Ghetto Cowboy is nearing its finish line. It has been quite a journey, and .... wait a minute. Why am I talking like it is finished? There's lots that could still happen in a few weeks. I could lose my hand in a boating accident. I could sleepwalk to my studio and paint out the faces in every piece. I could obsess about each little detail so much that it drives the life out of the painting and I have to start from scratch. (Here's hoping none of those come true.)
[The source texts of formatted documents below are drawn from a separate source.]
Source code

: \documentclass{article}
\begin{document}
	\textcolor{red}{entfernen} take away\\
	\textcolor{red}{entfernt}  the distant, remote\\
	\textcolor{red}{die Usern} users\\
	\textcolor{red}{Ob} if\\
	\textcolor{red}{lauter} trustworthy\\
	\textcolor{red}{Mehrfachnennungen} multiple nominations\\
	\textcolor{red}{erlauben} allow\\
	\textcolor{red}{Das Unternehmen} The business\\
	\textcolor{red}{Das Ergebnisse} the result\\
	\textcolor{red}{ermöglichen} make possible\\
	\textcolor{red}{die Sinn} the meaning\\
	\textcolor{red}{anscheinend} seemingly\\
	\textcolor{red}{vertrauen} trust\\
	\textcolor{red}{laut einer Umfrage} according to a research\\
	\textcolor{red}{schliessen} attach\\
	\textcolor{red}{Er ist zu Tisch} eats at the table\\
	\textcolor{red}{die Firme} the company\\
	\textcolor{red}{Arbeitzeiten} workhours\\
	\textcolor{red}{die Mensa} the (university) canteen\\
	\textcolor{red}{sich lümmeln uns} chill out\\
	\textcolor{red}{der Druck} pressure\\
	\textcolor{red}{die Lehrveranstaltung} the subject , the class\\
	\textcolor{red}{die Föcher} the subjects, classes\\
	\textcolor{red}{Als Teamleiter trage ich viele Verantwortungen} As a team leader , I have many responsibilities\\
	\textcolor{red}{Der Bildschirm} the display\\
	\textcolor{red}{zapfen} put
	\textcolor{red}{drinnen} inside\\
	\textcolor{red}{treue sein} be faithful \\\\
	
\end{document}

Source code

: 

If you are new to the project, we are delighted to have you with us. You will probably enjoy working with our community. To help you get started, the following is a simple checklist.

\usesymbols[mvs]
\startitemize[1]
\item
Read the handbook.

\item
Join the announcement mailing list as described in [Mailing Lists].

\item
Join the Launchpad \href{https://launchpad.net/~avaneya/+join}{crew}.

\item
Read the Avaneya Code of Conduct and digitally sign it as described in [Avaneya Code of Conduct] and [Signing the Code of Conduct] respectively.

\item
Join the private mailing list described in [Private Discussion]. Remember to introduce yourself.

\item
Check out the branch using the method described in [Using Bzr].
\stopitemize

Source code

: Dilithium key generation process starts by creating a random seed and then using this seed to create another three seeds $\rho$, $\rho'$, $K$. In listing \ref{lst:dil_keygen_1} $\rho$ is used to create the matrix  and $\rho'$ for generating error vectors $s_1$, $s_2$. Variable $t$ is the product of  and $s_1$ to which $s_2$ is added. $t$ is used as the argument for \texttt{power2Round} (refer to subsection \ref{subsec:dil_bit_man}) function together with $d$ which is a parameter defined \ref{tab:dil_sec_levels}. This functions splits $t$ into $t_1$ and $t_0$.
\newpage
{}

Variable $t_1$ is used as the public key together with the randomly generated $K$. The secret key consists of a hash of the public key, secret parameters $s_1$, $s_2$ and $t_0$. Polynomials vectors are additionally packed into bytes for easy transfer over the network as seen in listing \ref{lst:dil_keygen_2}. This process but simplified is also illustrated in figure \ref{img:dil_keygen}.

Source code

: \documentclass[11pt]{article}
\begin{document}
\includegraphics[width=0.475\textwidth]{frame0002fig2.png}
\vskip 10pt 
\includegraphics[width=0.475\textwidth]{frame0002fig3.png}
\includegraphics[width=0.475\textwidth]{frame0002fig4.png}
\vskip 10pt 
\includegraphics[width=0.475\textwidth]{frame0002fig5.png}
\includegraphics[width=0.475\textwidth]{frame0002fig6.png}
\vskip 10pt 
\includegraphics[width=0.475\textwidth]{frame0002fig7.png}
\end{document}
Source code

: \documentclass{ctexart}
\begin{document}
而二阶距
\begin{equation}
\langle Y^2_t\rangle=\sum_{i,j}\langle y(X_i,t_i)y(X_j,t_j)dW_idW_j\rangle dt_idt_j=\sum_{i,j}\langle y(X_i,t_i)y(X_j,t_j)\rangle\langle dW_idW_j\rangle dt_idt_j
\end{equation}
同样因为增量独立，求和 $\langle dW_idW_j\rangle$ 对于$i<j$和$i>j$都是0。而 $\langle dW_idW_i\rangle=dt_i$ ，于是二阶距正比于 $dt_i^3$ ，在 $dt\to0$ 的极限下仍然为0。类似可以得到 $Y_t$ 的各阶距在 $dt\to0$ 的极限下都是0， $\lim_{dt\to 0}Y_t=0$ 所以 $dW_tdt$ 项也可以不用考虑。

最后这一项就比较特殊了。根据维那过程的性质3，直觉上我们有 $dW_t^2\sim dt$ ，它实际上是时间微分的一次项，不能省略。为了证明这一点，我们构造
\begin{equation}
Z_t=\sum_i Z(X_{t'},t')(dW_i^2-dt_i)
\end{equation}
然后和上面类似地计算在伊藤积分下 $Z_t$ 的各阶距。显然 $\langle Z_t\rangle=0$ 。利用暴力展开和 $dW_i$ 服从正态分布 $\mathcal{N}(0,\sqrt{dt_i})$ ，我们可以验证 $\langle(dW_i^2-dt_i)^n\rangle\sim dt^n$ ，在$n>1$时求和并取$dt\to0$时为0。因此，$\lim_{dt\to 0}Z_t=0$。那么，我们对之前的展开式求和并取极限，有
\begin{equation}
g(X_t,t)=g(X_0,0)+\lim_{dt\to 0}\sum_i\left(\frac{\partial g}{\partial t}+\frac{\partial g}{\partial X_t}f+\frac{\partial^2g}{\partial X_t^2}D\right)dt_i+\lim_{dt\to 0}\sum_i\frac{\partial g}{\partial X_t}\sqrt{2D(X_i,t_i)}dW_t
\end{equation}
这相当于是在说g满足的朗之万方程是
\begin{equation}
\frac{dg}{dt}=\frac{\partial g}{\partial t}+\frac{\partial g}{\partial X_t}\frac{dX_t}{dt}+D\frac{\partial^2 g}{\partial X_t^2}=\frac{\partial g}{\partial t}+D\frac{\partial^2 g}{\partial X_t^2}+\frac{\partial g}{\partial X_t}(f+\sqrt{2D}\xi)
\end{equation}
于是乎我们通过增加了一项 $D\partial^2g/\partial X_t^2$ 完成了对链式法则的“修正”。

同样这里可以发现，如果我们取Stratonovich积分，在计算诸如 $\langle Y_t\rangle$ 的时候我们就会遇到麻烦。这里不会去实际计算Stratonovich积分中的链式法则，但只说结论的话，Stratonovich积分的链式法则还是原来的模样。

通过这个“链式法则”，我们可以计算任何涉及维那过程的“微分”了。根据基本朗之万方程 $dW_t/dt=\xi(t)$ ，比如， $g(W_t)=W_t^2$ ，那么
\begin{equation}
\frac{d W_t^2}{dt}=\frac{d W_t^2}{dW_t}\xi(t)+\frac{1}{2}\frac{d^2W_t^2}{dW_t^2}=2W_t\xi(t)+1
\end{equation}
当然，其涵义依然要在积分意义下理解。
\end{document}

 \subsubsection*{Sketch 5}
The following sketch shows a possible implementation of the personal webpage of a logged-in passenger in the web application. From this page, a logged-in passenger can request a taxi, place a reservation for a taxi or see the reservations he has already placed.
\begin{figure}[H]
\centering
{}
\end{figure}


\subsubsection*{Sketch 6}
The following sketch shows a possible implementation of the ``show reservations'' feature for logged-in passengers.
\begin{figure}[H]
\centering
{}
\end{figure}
I am nearing the last lap and this is a good time to think about how I am feeling about the project so far. One of the things I like to do is to assess how happy I am with the style at that point in time. Did I do it just because that is what I did for my last book? DO I still like this style? Am I wishing I could be looser? Tighter? More graphic? More painterly? If so, I need to find a way to bring some of that into the next project. And there is really no better way to do that than to just have a session and paint the hell out of a bunch of canvases and boards. Try stuff out. Play around. Try to tell the same story several ways. See which piece rises to the top.
As a nice mental break from book work throughout the days and nights, I set my illustrations on the counters in my studio and take quick little dips into the water of exploration. While working on some portraits and other jobs, I try out new directions and techniques. Who knows. Maybe some will turn out. If not, they can spend a few months or years in the closet. The important thing is to keep myself from getting stiff joints, artistically. I want to always be learning and in the process of finding out how to do it. The search is the destination. Otherwise, it is like a spoiled kid on the day after Christmas. No drive, no life. No goal, no soul.
Back to work. See you when it's finished.